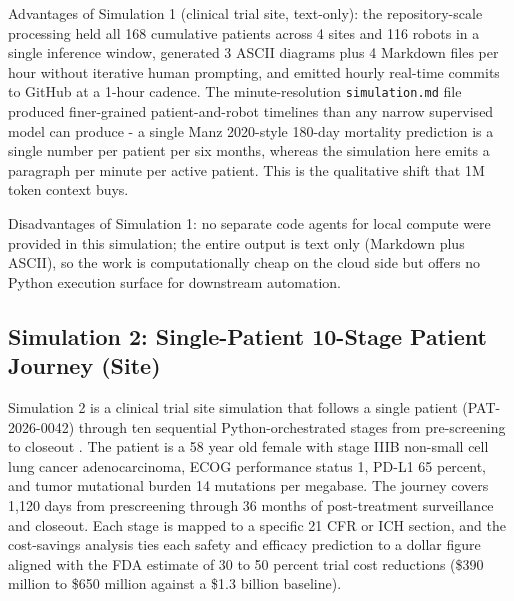Advantages of Simulation 1 (clinical trial site, text-only): the
repository-scale processing held all 168 cumulative patients across 4
sites and 116 robots in a single inference window, generated 3 ASCII
diagrams plus 4 Markdown files per hour without iterative human
prompting, and emitted hourly real-time commits to GitHub at a
1-hour cadence. The minute-resolution \texttt{simulation.md} file
produced finer-grained patient-and-robot timelines than any narrow
supervised model can produce - a single Manz 2020-style 180-day
mortality prediction is a single number per patient per six months,
whereas the simulation here emits a paragraph per minute per active
patient. This is the qualitative shift that 1M token context buys.

Disadvantages of Simulation 1: no separate code agents for local
compute were provided in this simulation; the entire output is text
only (Markdown plus ASCII), so the work is computationally cheap on
the cloud side but offers no Python execution surface for downstream
automation. 

\subsection{Simulation 2: Single-Patient 10-Stage Patient Journey (Site)}
\label{sec:results-sim2}

Simulation 2 is a clinical trial site simulation that follows a single
patient (PAT-2026-0042) through ten sequential Python-orchestrated
stages from pre-screening to closeout
\cite{kawchak_2026_19119939, kawchak_2026_18810541}. The patient is
a 58 year old female with stage IIIB non-small cell lung cancer
adenocarcinoma, ECOG performance status 1, PD-L1 65 percent, and
tumor mutational burden 14 mutations per megabase. The journey covers
1,120 days from prescreening through 36 months of post-treatment
surveillance and closeout. Each stage is mapped to a specific 21 CFR
or ICH section, and the cost-savings analysis ties each safety and
efficacy prediction to a dollar figure aligned with the FDA estimate
of 30 to 50 percent trial cost reductions (\$390 million to \$650
million against a \$1.3 billion baseline).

════════════════════

What's needed is an exact copy of every entry, minus the pictures.

TASK ANSWER:
Advantages of Simulation 1 (clinical trial site, text-only): the
repository-scale processing held all 168 cumulative patients across 4
sites and 116 robots in a single inference window, generated 3 ASCII
diagrams plus 4 Markdown files per hour without iterative human
prompting, and emitted hourly real-time commits to GitHub at a
1-hour cadence. The minute-resolution \texttt{simulation.md} file
produced finer-grained patient-and-robot timelines than any narrow
supervised model can produce - a single Manz 2020-style 180-day
mortality prediction is a single number per patient per six months,
whereas the simulation here emits a paragraph per minute per active
patient. This is the qualitative shift that 1M token context buys.

Disadvantages of Simulation 1: no separate code agents for local
compute were provided in this simulation; the entire output is text
only (Markdown plus ASCII), so the work is computationally cheap on
the cloud side but offers no Python execution surface for downstream
automation. 

\subsection{Simulation 2: Single-Patient 10-Stage Patient Journey (Site)}
\label{sec:results-sim2}

Simulation 2 is a clinical trial site simulation that follows a single
patient (PAT-2026-0042) through ten sequential Python-orchestrated
stages from pre-screening to closeout
\cite{kawchak_2026_19119939, kawchak_2026_18810541}. The patient is
a 58 year old female with stage IIIB non-small cell lung cancer
adenocarcinoma, ECOG performance status 1, PD-L1 65 percent, and
tumor mutational burden 14 mutations per megabase. The journey covers
1,120 days from prescreening through 36 months of post-treatment
surveillance and closeout. Each stage is mapped to a specific 21 CFR
or ICH section, and the cost-savings analysis ties each safety and
efficacy prediction to a dollar figure aligned with the FDA estimate
of 30 to 50 percent trial cost reductions (\$390 million to \$650
million against a \$1.3 billion baseline).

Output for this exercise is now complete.